[The data Boundary: Start]
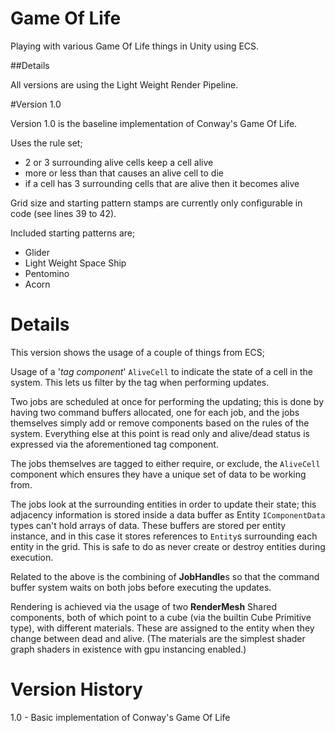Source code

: Game Of Life
=============

Playing with various Game Of Life things in Unity using ECS.

##Details

All versions are using the Light Weight Render Pipeline.

#Version 1.0

Version 1.0 is the baseline implementation of Conway's Game Of Life.

Uses the rule set;
- 2 or 3 surrounding alive cells keep a cell alive
- more or less than that causes an alive cell to die
- if a cell has 3 surrounding cells that are alive then it becomes alive

Grid size and starting pattern stamps are currently only configurable in code (see lines 39 to 42).

Included starting patterns are;
- Glider
- Light Weight Space Ship
- Pentomino
- Acorn

# Details

This version shows the usage of a couple of things from ECS;

Usage of a '_tag component_' `AliveCell` to indicate the state of a cell in the system. This lets us filter by the tag when performing updates.

Two jobs are scheduled at once for performing the updating; this is done by having two command buffers allocated, one for each job, and the jobs themselves simply add or remove components based on the rules of the system. Everything else at this point is read only and alive/dead status is expressed via the aforementioned tag component.

The jobs themselves are tagged to either require, or exclude, the `AliveCell` component which ensures they have a unique set of data to be working from. 

The jobs look at the surrounding entities in order to update their state; this adjacency information is stored inside a data buffer as Entity `IComponentData` types can't hold arrays of data. These buffers are stored per entity instance, and in this case it stores references to `Entity`s surrounding each entity in the grid. This is safe to do as never create or destroy entities during execution. 

Related to the above is the combining of **JobHandle**s so that the command buffer system waits on both jobs before executing the updates.

Rendering is achieved via the usage of two **RenderMesh** Shared components, both of which point to a cube (via the builtin Cube Primitive type), with different materials. These are assigned to the entity when they change between dead and alive.
(The materials are the simplest shader graph shaders in existence with gpu instancing enabled.)


# Version History

1.0 - Basic implementation of Conway's Game Of Life  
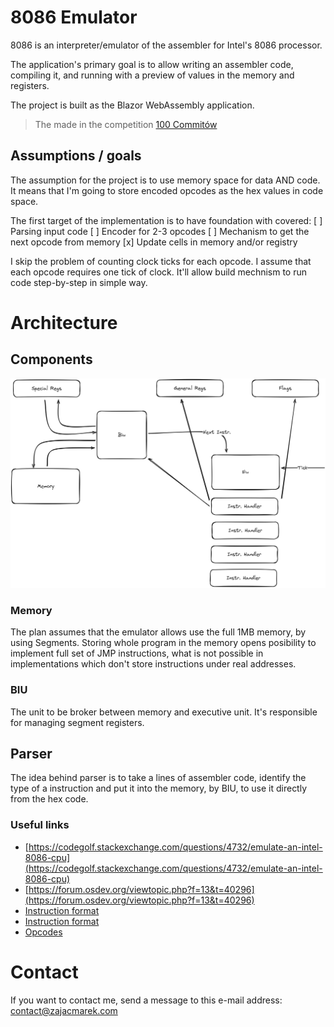 # 8086 Emulator

8086 is an interpreter/emulator of the assembler for Intel's 8086 processor.

The application's primary goal is to allow writing an assembler code, compiling it, and running with a preview of values in the memory and registers.

The project is built as the Blazor WebAssembly application.

> The made in the competition [100 Commitów](https://100commitow.pl)

## Assumptions / goals

The assumption for the project is to use memory space for data AND code. It means that I'm going to store encoded opcodes as the hex values in code space.

The first target of the implementation is to have foundation with covered:
[ ] Parsing input code
[ ] Encoder for 2-3 opcodes
[ ] Mechanism to get the next opcode from memory
[x] Update cells in memory and/or registry

I skip the problem of counting clock ticks for each opcode. I assume that each opcode requires one tick of clock. It'll allow build mechnism to run code step-by-step in simple way.

# Architecture

## Components

![](8086emu.png)

### Memory

The plan assumes that the emulator allows use the full 1MB memory, by using Segments.
Storing whole program in the memory opens posibility to implement full set of JMP instructions, what is not possible in implementations which don't store instructions under real addresses.

### BIU

The unit to be broker between memory and executive unit.
It's responsible for managing segment registers.

## Parser

The idea behind parser is to take a lines of assembler code, identify the type of a instruction and put it into the memory, by BIU, to use it directly from the hex code.

### Useful links

- [https://codegolf.stackexchange.com/questions/4732/emulate-an-intel-8086-cpu](https://codegolf.stackexchange.com/questions/4732/emulate-an-intel-8086-cpu)
- [https://forum.osdev.org/viewtopic.php?f=13&t=40296](https://forum.osdev.org/viewtopic.php?f=13&t=40296)
- [Instruction format](http://aturing.umcs.maine.edu/~meadow/courses/cos335/8086-instformat.pdf)
- [Instruction format](https://mlgansari.files.wordpress.com/2020/04/3-instruction-set-of-8086-microprocessor.pdf)
- [Opcodes](https://stackoverflow.com/questions/76331878/why-does-the-opcode-for-mov-from-a-segment-register-not-have-its-low-bit-set-it)

# Contact

If you want to contact me, send a message to this e-mail address:
contact@zajacmarek.com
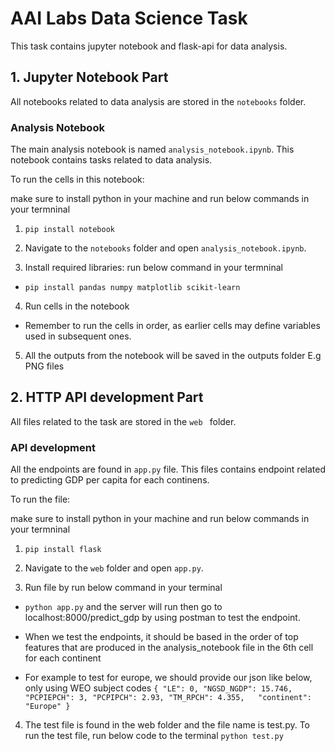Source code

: # AAI Labs Data Science Task

This task contains jupyter notebook and flask-api for data analysis.

## 1. Jupyter Notebook Part

All notebooks related to data analysis are stored in the `notebooks` folder.

### Analysis Notebook

The main analysis notebook is named `analysis_notebook.ipynb`. This notebook contains tasks related to data analysis.

To run the cells in this notebook:

make sure to install python in your machine and run below commands in your termninal

1. `pip install notebook`

2. Navigate to the `notebooks` folder and open `analysis_notebook.ipynb`.

3. Install required libraries:
run below command in your termninal
- `pip install pandas numpy matplotlib scikit-learn`

4. Run cells in the notebook
- Remember to run the cells in order, as earlier cells may define variables used in subsequent ones.

5. All the outputs from the notebook will be saved in the outputs folder E.g PNG files

## 2. HTTP API development Part
All files related to the task are stored in the `web ` folder.

### API development

All the endpoints are found in `app.py` file. This files contains endpoint related to predicting GDP per capita for each continens.

To run the file:

make sure to install python in your machine and run below commands in your termninal

1. `pip install flask`

2. Navigate to the `web` folder and open `app.py`.

3. Run file by
run below command in your terminal
- `python app.py`
and the server will run then go to localhost:8000/predict_gdp by using postman to test the endpoint.

- When we test the endpoints, it should be based in the order of top features that are produced in the analysis_notebook file in the 6th cell for each continent

- For example to test for europe, we should provide our json like below, only using WEO subject codes 
`{
    "LE": 0,
    "NGSD_NGDP": 15.746,
    "PCPIEPCH": 3,
    "PCPIPCH": 2.93,
    "TM_RPCH": 4.355,  
    "continent": "Europe"
}`

4. The test file is found in the web folder and the file name is test.py.
To run the test file, run below code to the terminal
`python test.py`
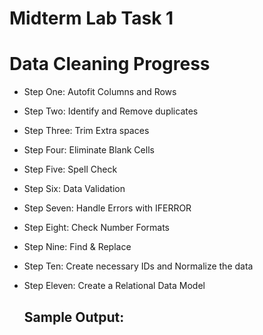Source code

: # Midterm Lab Task 1

# Data Cleaning Progress
- Step One: Autofit Columns and Rows
- Step Two: Identify and Remove duplicates
- Step Three: Trim Extra spaces 
- Step Four: Eliminate Blank Cells
- Step Five: Spell Check
- Step Six: Data Validation
- Step Seven: Handle Errors with IFERROR
- Step Eight: Check Number Formats
- Step Nine: Find & Replace
- Step Ten: Create necessary IDs and Normalize the data
- Step Eleven: Create a Relational Data Model

  ## Sample Output:
  

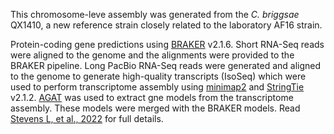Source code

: This chromosome-leve assembly was generated from the _C. briggsae_ QX1410, a new reference strain closely related to the laboratory AF16 strain.
  
Protein-coding gene predictions using [BRAKER](https://www.ncbi.nlm.nih.gov/pmc/articles/PMC9011032/#evac042-B46) v2.1.6. Short RNA-Seq reads were aligned to the genome and the alignments were provided to the BRAKER pipeline. Long PacBio RNA-Seq reads were generated and aligned to the genome to generate high-quality transcripts (IsoSeq) which were used to perform transcriptome assembly using [minimap2](https://www.ncbi.nlm.nih.gov/pmc/articles/PMC6137996/) and [StringTie](https://www.ncbi.nlm.nih.gov/pmc/articles/PMC6912988/) v2.1.2. [AGAT](https://doi.org/10.5281%2Fzenodo.5834795) was used to extract gne models from the transcriptome assembly. These models were merged with the BRAKER models. Read [Stevens L, et al., 2022](https://doi.org/10.1093%2Fgbe%2Fevac042) for full details.

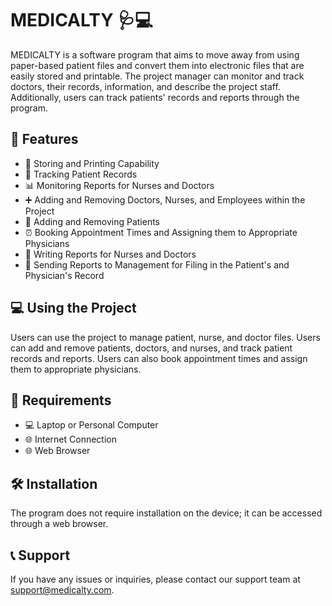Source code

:
# MEDICALTY 🩺💻

MEDICALTY is a  software program  that aims to move away from using paper-based patient files and convert them into electronic files that are easily stored and printable. The  project manager  can monitor and track doctors, their records, information, and describe the project staff. Additionally, users can track patients' records and reports through the program.

## 🚀 Features

-   📂 Storing and Printing Capability
-   📝 Tracking Patient Records
-   📊  Monitoring Reports  for Nurses and Doctors
-   ➕ Adding and Removing Doctors, Nurses, and Employees within the Project
-   👥 Adding and Removing Patients
-   ⏰  Booking Appointment  Times and Assigning them to Appropriate Physicians
-   📝 Writing Reports for Nurses and Doctors
-   📧 Sending Reports to Management for Filing in the Patient's and Physician's Record

## 💻 Using the Project

Users can use the project to manage patient, nurse, and doctor files. Users can add and remove patients, doctors, and nurses, and track patient records and reports. Users can also book  appointment times  and assign them to appropriate physicians.

## 🔧 Requirements

-   💻 Laptop or Personal Computer
-   🌐 Internet Connection
-   🌐 Web Browser

## 🛠️ Installation

The program does not require installation on the device; it can be accessed through a  web browser.

## 📞 Support

If you have any issues or inquiries, please contact our support team at  [support@medicalty.com](mailto:support@medicalty.com).
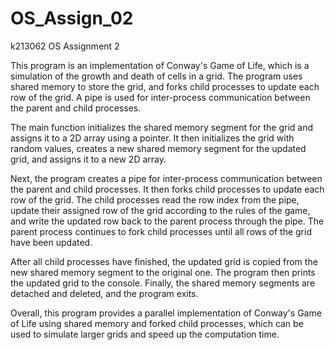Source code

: # OS_Assign_02
k213062 OS Assignment 2

This program is an implementation of Conway's Game of Life, which is a simulation of the growth and death of cells in a grid. The program uses shared memory to store the grid, and forks child processes to update each row of the grid. A pipe is used for inter-process communication between the parent and child processes.

The main function initializes the shared memory segment for the grid and assigns it to a 2D array using a pointer. It then initializes the grid with random values, creates a new shared memory segment for the updated grid, and assigns it to a new 2D array.

Next, the program creates a pipe for inter-process communication between the parent and child processes. It then forks child processes to update each row of the grid. The child processes read the row index from the pipe, update their assigned row of the grid according to the rules of the game, and write the updated row back to the parent process through the pipe. The parent process continues to fork child processes until all rows of the grid have been updated.

After all child processes have finished, the updated grid is copied from the new shared memory segment to the original one. The program then prints the updated grid to the console. Finally, the shared memory segments are detached and deleted, and the program exits.

Overall, this program provides a parallel implementation of Conway's Game of Life using shared memory and forked child processes, which can be used to simulate larger grids and speed up the computation time.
[The data Boundary: End]
In the material above, tally each line where "materials" appears, and respond with only the tally.

> [Response]
2